:: Material shown ::
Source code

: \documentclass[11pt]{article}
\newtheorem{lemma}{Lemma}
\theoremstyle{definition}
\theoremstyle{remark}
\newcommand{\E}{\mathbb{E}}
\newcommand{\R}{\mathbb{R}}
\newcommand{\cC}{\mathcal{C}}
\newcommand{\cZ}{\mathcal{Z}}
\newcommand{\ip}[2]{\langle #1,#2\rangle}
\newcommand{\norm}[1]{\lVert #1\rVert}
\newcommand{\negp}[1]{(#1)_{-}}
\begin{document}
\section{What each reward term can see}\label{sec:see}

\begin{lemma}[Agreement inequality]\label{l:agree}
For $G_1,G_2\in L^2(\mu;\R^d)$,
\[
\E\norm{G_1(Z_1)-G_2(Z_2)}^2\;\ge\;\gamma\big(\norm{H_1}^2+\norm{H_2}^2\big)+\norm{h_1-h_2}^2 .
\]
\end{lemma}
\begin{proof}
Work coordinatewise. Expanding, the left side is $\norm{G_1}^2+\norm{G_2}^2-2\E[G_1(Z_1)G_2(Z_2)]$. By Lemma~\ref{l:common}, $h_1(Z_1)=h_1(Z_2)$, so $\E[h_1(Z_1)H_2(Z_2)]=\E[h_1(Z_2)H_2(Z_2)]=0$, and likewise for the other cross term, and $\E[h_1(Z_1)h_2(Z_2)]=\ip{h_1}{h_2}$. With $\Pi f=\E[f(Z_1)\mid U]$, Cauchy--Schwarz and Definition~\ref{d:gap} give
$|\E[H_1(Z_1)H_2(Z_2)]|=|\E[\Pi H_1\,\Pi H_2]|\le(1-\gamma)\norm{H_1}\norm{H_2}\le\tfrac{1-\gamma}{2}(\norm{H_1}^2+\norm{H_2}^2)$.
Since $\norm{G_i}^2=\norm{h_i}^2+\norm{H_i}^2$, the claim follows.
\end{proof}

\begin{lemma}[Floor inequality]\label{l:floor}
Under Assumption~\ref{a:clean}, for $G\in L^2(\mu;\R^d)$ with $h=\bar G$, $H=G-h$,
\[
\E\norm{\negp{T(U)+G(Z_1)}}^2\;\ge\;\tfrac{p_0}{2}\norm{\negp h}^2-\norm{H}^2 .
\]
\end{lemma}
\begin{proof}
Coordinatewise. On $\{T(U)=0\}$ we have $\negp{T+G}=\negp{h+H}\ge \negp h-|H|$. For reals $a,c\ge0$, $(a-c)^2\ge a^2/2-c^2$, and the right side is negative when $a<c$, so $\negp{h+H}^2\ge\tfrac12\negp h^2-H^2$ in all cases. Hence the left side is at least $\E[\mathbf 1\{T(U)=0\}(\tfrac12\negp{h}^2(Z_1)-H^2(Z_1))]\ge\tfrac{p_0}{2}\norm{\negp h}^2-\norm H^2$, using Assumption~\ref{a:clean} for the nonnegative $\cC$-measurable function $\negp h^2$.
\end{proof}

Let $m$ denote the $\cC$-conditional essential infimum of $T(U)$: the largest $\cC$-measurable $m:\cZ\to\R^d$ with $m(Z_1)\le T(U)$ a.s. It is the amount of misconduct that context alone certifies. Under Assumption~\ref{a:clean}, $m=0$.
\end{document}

:: Aim of the exercise ::
Each entry should be reproduced in the output exactly.

:: Your response ::
Source code

: \documentclass[11pt]{article}
\newtheorem{lemma}{Lemma}
\theoremstyle{definition}
\theoremstyle{remark}
\newcommand{\E}{\mathbb{E}}
\newcommand{\R}{\mathbb{R}}
\newcommand{\cC}{\mathcal{C}}
\newcommand{\cZ}{\mathcal{Z}}
\newcommand{\ip}[2]{\langle #1,#2\rangle}
\newcommand{\norm}[1]{\lVert #1\rVert}
\newcommand{\negp}[1]{(#1)_{-}}
\begin{document}
\section{What each reward term can see}\label{sec:see}

\begin{lemma}[Agreement inequality]\label{l:agree}
For $G_1,G_2\in L^2(\mu;\R^d)$,
\[
\E\norm{G_1(Z_1)-G_2(Z_2)}^2\;\ge\;\gamma\big(\norm{H_1}^2+\norm{H_2}^2\big)+\norm{h_1-h_2}^2 .
\]
\end{lemma}
\begin{proof}
Work coordinatewise. Expanding, the left side is $\norm{G_1}^2+\norm{G_2}^2-2\E[G_1(Z_1)G_2(Z_2)]$. By Lemma~\ref{l:common}, $h_1(Z_1)=h_1(Z_2)$, so $\E[h_1(Z_1)H_2(Z_2)]=\E[h_1(Z_2)H_2(Z_2)]=0$, and likewise for the other cross term, and $\E[h_1(Z_1)h_2(Z_2)]=\ip{h_1}{h_2}$. With $\Pi f=\E[f(Z_1)\mid U]$, Cauchy--Schwarz and Definition~\ref{d:gap} give
$|\E[H_1(Z_1)H_2(Z_2)]|=|\E[\Pi H_1\,\Pi H_2]|\le(1-\gamma)\norm{H_1}\norm{H_2}\le\tfrac{1-\gamma}{2}(\norm{H_1}^2+\norm{H_2}^2)$.
Since $\norm{G_i}^2=\norm{h_i}^2+\norm{H_i}^2$, the claim follows.
\end{proof}

\begin{lemma}[Floor inequality]\label{l:floor}
Under Assumption~\ref{a:clean}, for $G\in L^2(\mu;\R^d)$ with $h=\bar G$, $H=G-h$,
\[
\E\norm{\negp{T(U)+G(Z_1)}}^2\;\ge\;\tfrac{p_0}{2}\norm{\negp h}^2-\norm{H}^2 .
\]
\end{lemma}
\begin{proof}
Coordinatewise. On $\{T(U)=0\}$ we have $\negp{T+G}=\negp{h+H}\ge \negp h-|H|$. For reals $a,c\ge0$, $(a-c)^2\ge a^2/2-c^2$, and the right side is negative when $a<c$, so $\negp{h+H}^2\ge\tfrac12\negp h^2-H^2$ in all cases. Hence the left side is at least $\E[\mathbf 1\{T(U)=0\}(\tfrac12\negp{h}^2(Z_1)-H^2(Z_1))]\ge\tfrac{p_0}{2}\norm{\negp h}^2-\norm H^2$, using Assumption~\ref{a:clean} for the nonnegative $\cC$-measurable function $\negp h^2$.
\end{proof}

Let $m$ denote the $\cC$-conditional essential infimum of $T(U)$: the largest $\cC$-measurable $m:\cZ\to\R^d$ with $m(Z_1)\le T(U)$ a.s. It is the amount of misconduct that context alone certifies. Under Assumption~\ref{a:clean}, $m=0$.
\end{document}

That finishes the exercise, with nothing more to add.